Además de la presidenta electa, también han tomado posesión los vicepresidentes Francisco Gamboa Soto y Douglas Soto Campos, que suceden a la vicepresidenta saliente Mary Munive.

‘Heredera’ del legado de Chaves

A pesar de que Rodrigo Chaves dejará de ocupar su cargo como presidente, permanecerá en el gobierno entrante como ministro de la Presidencia y de Hacienda del Gobierno. Es la primera vez en la historia reciente del país que un presidente saliente toma un cargo como ministro de la siguiente Administración.

No obstante, el legado de Chaves no se respaldará únicamente en su figura. Laura Fernández dará continuidad a figuras claves del Gobierno del anterior presidente, en los puestos de ministros de Relaciones Exteriores, Seguridad, Educación y Obras Públicas y Transportes, así como en instituciones estratégicas como la seguridad social, la de electricidad y la Comisión Nacional de Emergencias.

El presidente de Costa Rica, Rodrigo Chaves (i), saluda a la presidenta electa, Laura Fernández, este martes durante la presentación del nuevo gabinete en San José Jeffrey Arguedas / EFE

Según Quirós, la nueva presidenta ha admitido varias veces que su propuesta era de «continuidad»: «Su candidatura se presentó como una segunda etapa de este movimiento político, al nivel de que Chaves seguirá presente desde los ministerios», señala, que asegura que ambos compartirán el poder durante la legislatura.
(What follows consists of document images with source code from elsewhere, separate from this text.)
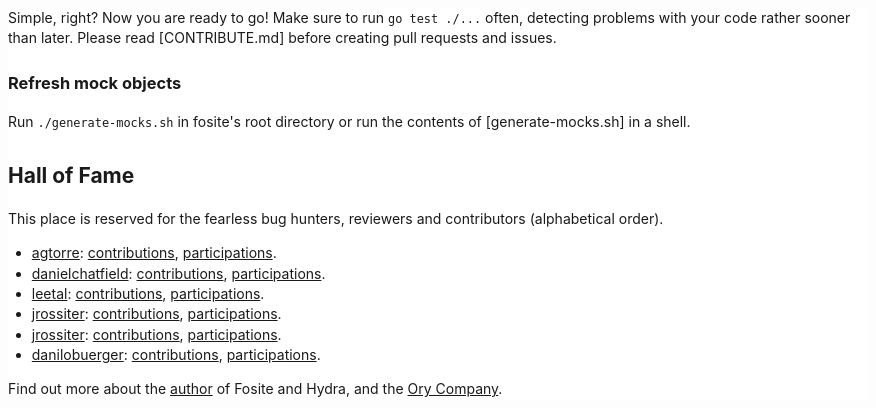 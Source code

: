 Simple, right? Now you are ready to go! Make sure to run `go test ./...` often, detecting problems with your code
rather sooner than later. Please read [CONTRIBUTE.md] before creating pull requests and issues.

### Refresh mock objects

Run `./generate-mocks.sh` in fosite's root directory or run the contents of [generate-mocks.sh] in a shell.

## Hall of Fame

This place is reserved for the fearless bug hunters, reviewers and contributors (alphabetical order).

* [agtorre](https://github.com/agtorre):
  [contributions](https://github.com/ory/fosite/issues?q=author%3Aagtorre),
  [participations](https://github.com/ory/fosite/issues?q=commenter%3Aagtorre).
* [danielchatfield](https://github.com/danielchatfield):
  [contributions](https://github.com/ory/fosite/issues?q=author%3Adanielchatfield),
  [participations](https://github.com/ory/fosite/issues?q=commenter%3Adanielchatfield).
* [leetal](https://github.com/leetal):
  [contributions](https://github.com/ory/fosite/issues?q=author%3Aleetal),
  [participations](https://github.com/ory/fosite/issues?q=commenter%3Aleetal).
* [jrossiter](https://github.com/jrossiter):
  [contributions](https://github.com/ory/fosite/issues?q=author%3Ajrossiter),
  [participations](https://github.com/ory/fosite/issues?q=commenter%3Ajrossiter).
* [jrossiter](https://github.com/jrossiter):
  [contributions](https://github.com/ory/fosite/issues?q=author%3Ajrossiter),
  [participations](https://github.com/ory/fosite/issues?q=commenter%3Ajrossiter).
* [danilobuerger](https://github.com/danilobuerger):
  [contributions](https://github.com/ory/fosite/issues?q=author%3Adanilobuerger),
  [participations](https://github.com/ory/fosite/issues?q=commenter%3Adanilobuerger).

Find out more about the [author](https://aeneas.io/) of Fosite and Hydra, and the
[Ory Company](https://ory.am/).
Hace unos días Fernández explicó que su mandato tiene como fin la «profundización del legado de Chaves, que hará llegar a Costa Rica todavía más lejos». Un Chaves que ha dejado la presidencia de Costa Rica con altos niveles de popularidad ciudadana, a pesar del aumento de la criminalidad: «La mayoría de encuestas colocan por encima del 7 la valoración de la gestión presidencial de Chaves», explica Quirós, «Es un líder que sale con un apoyo inusualmente alto».

El conservadurismo se instala en Latinoamérica

El partido de Chaves y Fernández, Pueblo Soberano, se cataloga como liberal en lo económico y conservador en lo social, promoviendo austeridad fiscal, inversión privada, menos burocracia y defensa de valores tradicionales. Su éxito durante dos legislaturas seguidas marcha en consonancia con una tendencia de los países de América Latina, en los que poco a poco se ha antepuesto el conservadurismo.
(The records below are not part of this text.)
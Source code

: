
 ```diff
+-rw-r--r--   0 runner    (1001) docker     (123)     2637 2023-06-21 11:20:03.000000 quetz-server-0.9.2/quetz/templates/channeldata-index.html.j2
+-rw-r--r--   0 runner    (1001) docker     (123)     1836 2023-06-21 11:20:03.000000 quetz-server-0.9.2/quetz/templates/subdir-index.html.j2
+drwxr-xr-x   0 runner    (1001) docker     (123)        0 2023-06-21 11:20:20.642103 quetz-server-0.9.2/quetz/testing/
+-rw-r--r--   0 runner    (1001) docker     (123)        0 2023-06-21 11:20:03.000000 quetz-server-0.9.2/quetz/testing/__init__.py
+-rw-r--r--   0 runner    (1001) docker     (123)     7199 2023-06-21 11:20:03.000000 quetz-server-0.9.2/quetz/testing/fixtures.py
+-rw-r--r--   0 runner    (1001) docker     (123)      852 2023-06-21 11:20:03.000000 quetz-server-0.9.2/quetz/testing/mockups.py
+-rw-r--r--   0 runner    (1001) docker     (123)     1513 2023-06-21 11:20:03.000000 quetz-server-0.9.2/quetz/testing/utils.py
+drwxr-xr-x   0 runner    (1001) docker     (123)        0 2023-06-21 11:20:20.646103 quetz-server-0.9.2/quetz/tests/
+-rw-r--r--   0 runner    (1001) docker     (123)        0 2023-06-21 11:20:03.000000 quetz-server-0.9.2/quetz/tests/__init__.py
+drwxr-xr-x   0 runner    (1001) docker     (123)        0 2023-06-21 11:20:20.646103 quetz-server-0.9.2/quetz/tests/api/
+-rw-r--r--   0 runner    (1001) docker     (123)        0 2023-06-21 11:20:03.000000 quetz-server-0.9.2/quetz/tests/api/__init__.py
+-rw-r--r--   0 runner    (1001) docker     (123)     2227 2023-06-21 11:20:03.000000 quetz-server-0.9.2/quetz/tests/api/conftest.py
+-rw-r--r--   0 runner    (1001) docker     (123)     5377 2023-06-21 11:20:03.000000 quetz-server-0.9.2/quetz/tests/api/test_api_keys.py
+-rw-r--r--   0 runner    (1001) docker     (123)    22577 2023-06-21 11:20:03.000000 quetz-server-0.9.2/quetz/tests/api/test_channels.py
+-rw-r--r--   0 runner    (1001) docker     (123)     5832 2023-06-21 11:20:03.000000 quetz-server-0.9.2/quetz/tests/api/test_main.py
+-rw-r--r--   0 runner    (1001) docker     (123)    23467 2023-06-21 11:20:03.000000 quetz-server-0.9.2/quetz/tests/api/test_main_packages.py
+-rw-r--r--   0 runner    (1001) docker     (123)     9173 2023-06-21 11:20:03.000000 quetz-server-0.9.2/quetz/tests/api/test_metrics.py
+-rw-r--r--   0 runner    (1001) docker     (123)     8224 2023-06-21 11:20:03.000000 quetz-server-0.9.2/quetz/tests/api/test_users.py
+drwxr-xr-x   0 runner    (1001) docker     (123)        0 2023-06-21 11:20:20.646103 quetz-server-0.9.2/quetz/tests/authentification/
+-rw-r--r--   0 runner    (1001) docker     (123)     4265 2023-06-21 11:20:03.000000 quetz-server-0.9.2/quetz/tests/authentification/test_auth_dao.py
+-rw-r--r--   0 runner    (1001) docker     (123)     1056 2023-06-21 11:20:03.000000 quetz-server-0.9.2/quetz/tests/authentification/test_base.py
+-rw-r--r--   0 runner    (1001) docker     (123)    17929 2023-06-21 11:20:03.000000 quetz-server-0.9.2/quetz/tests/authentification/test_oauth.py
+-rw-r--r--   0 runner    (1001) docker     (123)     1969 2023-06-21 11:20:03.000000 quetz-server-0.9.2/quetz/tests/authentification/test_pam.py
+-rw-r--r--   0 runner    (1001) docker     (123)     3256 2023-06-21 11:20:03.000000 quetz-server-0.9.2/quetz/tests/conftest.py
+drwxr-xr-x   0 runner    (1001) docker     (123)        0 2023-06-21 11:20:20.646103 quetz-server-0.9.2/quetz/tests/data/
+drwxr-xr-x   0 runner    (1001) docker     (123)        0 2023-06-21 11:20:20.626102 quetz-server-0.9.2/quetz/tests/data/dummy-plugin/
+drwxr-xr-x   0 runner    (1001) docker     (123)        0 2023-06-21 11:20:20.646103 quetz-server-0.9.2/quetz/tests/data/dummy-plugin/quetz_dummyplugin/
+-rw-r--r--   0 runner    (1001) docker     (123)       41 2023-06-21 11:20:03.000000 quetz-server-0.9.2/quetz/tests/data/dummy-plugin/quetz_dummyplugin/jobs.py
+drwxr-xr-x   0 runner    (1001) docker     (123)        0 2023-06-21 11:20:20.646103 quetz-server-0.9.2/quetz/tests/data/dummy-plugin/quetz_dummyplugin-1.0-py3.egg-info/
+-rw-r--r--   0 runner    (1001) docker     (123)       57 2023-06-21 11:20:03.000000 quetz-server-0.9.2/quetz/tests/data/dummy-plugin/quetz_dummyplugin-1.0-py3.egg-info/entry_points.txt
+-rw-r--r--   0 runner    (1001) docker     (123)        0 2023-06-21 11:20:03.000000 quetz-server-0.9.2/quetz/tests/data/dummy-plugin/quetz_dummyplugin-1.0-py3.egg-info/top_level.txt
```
De los 20 líderes de los países que conforman Latinoamérica, 8 de ellos son catalogados como mandatarios de derechas: Jose Antonio Kast en Chile; Nayib Bukele en El Salvador, Javier Milei en Argentina; Daniel Noboa en Ecuador; Santiago Peña en Paraguay; Nasry Asfura en Honduras; y Jose Raúl Mulino en Panamá, además de la propia Fernández.

«En gran parte de los países de América Latina, las transformaciones sociales que se prometían se han acabado posponiendo. Esto a la gente le ha frustrado y se lo ha achacado a los gobiernos progresistas, cambiando el péndulo hacia la derecha», añade Quirós.

En los últimos días, la mandataria ha insistido en la necesidad de reformas estructurales en el poder judicial, y ha puesto énfasis en mantener mano dura con la inmigración, un tema central en la legislatura de Rodrigo Chaves: «La principal preocupación de los costarricenses es la inseguridad provocada por el narcotráfico», matiza Quirós. Actualmente, el gobierno está construyendo un Centro de Alta Contención del Crimen Organizado (CACCO), inspirado en el Centro de Confinamiento del Terrorismo (CECOT) de El Salvador, concebido como una instalación que resguarde a personas privadas de libertad con alta peligrosidad, especialmente vinculadas al crimen organizado.